Vertigo is spinning/dizziness related to an inner ear condition. I experienced POTS related dizziness as my main symptom virtually all the time until my POTS began to improve.  POTS related dizziness doesn’t usually involve spinning. Headaches are also a symptom of Dysautonomia.  All of my symptoms began to improve once I got on the right medicine.

what are your heart rate and blood pressure when you experience the symptoms?

How did your POTS improve? I have a headache 24/7 so it's hard to say about my BP but it's always been normal. The only times I get symptoms of tachycardia is when I do minimal psychical exertion AND at random times I get episodes of tachycardia when I'm doing nothing. I've had several episodes of just standing and my heart rate was in the 140's. I was told I don't have the postural part of POTS.

Has anyone here experienced episodes of vertigo? I know people here get dizzy and lightheaded but what about a 24/7 dizziness? I've head a constant headache for about 22 months now. Every single second of the day I'm aware that my head hurts.
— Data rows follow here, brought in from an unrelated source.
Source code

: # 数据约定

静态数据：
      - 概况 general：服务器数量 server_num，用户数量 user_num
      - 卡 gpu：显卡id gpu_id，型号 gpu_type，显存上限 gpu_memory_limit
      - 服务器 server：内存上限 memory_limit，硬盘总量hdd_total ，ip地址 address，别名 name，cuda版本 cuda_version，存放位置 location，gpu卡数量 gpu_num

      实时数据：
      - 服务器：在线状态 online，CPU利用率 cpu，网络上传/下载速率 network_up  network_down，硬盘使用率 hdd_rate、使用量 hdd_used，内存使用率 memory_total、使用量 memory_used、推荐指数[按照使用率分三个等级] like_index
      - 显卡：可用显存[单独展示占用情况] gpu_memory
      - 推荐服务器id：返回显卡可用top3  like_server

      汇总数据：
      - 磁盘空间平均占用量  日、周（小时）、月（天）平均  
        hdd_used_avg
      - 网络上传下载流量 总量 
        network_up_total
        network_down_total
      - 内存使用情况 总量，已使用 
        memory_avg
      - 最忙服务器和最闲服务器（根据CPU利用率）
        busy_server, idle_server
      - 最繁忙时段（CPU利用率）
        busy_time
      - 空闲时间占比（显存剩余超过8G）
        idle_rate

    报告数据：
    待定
Anyone else have this?

Being on Xanax for long term use is awful. Tapering off the drug, is the absolute worst. Has she ever had any diagnosing for the vertigo? I would suggest a VNG test or meeting with a vestibular physical therapist. 

20 minutes ago, yogini said:

I was diagnosed through the tilt table test. That is the most common test for Dysautonomia. It seems extremely common for people with POTS to have tachycardia in all positions, not just upright.  I haven’t heard of too many people, if any, that only get it when they are standing.

Interesting. Several people in this thread say it only happens when they stand up. What was your tilt table test like? To my knowledge, there are different types of tilt table tests. I recently had an Autonomic Reflex Test (ARS) It was 2 hours worth of testing and there was a tilt table part. However, it only raised me 1 time from a laying position to a standing position. I stood up straight for 10 minutes and by the 9:30 mark, I felt faint, dizzy, and very light headed. How is this any different from standing on the ground? I have never felt like that from just standing.

On 10/13/2018 at 3:17 PM, yogini said:

Yes.  

Can you elaborate on how you were diagnosed and what your episodes are like?

On 10/14/2018 at 5:18 AM, WinterSown said:

I get an attack when I stop moving or change position. So like, a zillion a day. 

 

What are your episodes like and how were you diagnosed?

On 10/12/2018 at 2:27 PM, yogini said:

I can have tachycardia at any time, sitting, standing or laying down.  It doesn't happen every time I stand, but probably more often than not. The biggest triggers for me are being in an upright position and activity.

And were you diagnosed with POTS?

On 10/10/2018 at 4:30 PM, Pistol said:

@jeff_jefferson2 - I am glad your cardiologist takes your symptoms serious and is willing to test you. Most of us are not in that capable of hands! - Elevated HR upon exercise is normal and expected, desired actually! A healthy individual will try to achieve a certain HR through exercise for cardio-vascular health. The concern comes in when the HR goes up to extreme levels WITHOUT exercise - simply from the act of standing/talking/coughing/walking - even sitting, and WITHOUT any recognized arrhythmia. --- Good luck with your testing!!!!

Thanks for the response. I should have clarified that my HR goes up pretty quick with minimal exertion.

On 10/10/2018 at 5:19 PM, StayAtHomeMom said:

Have you had IST ruled out yet?

A cardiologist mentioned IST  to me but it's my understanding that random episodes of tachycardia doesn't mean I would have IST. A lot seems to be unclear about IST!